Tatsächlich übertraf das Aufgebot der Ordnungshüter die NPD-Präsenz auf dem Geraer Kornmarkt, wo sich die Rechtsaußen nahezu unbemerkt von der Öffentlichkeit versammelten; ähnlich war es in Ronneburg. Auf dem Geraer Markt hatten Deutscher Gewerkschaftsbund und die Geraer Gruppe des UN-Kinderhilfswerkes Unicef spontan eine Gegenveranstaltung platziert. Die Mülltonne, in die braunes Propagandamaterial entsorgt werden konnte, blieb aufgrund der weitestgehenden Ignoranz, auf die die NPD-Aktion gestoßen ist, leer.
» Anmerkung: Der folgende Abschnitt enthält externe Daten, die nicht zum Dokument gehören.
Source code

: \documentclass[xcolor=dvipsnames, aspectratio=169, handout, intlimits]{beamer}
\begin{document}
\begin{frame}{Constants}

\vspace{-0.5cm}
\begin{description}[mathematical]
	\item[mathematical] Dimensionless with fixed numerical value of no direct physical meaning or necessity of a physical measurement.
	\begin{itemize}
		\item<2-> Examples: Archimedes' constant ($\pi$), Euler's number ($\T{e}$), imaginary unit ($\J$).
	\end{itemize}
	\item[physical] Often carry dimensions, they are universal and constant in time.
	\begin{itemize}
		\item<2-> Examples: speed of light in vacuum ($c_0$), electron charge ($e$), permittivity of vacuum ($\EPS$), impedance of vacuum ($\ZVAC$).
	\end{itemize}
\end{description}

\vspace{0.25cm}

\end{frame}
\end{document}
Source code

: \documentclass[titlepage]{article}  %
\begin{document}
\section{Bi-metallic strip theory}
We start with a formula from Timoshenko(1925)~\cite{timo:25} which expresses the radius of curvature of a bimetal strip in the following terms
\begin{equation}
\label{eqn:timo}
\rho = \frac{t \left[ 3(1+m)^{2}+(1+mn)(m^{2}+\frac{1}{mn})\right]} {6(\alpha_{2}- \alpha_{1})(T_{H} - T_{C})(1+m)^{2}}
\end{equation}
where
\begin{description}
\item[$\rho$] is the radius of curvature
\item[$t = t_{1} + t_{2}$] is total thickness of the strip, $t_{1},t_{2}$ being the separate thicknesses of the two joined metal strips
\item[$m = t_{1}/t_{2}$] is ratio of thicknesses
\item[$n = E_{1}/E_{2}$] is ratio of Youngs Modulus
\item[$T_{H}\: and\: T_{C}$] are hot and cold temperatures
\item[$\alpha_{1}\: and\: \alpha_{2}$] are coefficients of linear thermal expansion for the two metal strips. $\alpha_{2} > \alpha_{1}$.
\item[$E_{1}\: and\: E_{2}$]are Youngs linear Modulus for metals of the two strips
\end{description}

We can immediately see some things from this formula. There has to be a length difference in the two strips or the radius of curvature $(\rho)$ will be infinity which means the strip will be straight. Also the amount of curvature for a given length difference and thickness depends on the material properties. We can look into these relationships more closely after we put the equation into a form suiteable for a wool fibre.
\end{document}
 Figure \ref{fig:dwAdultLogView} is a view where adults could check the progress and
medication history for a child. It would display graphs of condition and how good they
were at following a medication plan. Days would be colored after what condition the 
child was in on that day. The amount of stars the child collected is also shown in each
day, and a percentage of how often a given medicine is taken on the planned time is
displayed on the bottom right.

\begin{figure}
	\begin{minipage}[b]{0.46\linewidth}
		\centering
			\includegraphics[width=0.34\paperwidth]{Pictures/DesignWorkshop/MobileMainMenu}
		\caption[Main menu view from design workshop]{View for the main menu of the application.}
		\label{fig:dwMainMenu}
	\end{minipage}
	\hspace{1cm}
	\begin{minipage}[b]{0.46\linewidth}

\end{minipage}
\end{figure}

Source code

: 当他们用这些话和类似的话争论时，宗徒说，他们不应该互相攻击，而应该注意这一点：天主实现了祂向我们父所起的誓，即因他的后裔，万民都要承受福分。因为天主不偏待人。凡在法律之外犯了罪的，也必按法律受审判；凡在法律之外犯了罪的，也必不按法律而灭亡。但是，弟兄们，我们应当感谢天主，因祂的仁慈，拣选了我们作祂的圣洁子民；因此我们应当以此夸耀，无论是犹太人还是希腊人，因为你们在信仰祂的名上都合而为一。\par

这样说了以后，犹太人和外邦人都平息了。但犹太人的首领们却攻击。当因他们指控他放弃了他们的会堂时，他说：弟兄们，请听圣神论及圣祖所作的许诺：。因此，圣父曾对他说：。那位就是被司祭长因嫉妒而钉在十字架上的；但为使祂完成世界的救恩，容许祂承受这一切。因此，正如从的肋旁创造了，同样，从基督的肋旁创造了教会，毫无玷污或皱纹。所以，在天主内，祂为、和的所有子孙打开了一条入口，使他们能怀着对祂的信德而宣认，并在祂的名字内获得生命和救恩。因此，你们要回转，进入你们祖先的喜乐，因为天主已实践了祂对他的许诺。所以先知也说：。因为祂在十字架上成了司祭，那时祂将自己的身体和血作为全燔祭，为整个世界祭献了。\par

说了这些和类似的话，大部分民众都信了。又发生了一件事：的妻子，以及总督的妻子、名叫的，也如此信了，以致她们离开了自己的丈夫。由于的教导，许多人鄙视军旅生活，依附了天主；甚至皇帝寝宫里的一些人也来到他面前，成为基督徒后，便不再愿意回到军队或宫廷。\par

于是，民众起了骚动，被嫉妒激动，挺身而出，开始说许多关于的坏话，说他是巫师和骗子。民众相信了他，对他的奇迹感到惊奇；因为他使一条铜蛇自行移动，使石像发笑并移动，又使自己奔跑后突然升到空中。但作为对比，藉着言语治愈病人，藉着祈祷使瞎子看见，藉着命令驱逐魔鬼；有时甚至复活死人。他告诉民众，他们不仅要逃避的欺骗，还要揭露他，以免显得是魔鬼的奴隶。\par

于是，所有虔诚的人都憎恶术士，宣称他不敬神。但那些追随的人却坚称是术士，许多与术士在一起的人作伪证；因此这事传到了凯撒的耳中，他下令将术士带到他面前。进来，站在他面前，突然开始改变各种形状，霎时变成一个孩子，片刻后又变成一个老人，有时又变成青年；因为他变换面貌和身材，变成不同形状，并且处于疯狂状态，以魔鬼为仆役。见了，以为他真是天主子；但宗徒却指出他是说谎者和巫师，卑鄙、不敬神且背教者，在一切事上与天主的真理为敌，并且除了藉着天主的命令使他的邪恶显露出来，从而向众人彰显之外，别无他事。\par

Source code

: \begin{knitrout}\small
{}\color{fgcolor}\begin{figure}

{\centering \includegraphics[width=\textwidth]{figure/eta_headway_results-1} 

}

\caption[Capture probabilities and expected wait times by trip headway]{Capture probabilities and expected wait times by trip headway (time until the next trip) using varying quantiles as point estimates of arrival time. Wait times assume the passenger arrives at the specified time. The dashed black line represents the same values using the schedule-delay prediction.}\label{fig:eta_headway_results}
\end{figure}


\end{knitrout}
Dass am Vorabend eines geschichtsträchtigen Datums deutscher Geschiche - des Jahrestages der Reichspogromnacht und damit der Judenverfolgung durch die nationalsozialistische Diktatur einerseits und andererseits des Mauerfalls 1989 - die NPD den Kornmarkt okkupieren wollte, das hatte bei DGB und Unicef für besonders große Besorgnis gesorgt. "Deshalb müssen wir unbedingt Gesicht zeigen", so Andreas Thieme; der Wirt vom "Burgkeller" vertritt die Unternehmer am Runden Tisch. "Wir wollen, dass die Innenstadt belebt wird, aber nicht auf diese Weise", kommentierte der die NPD-Aktion.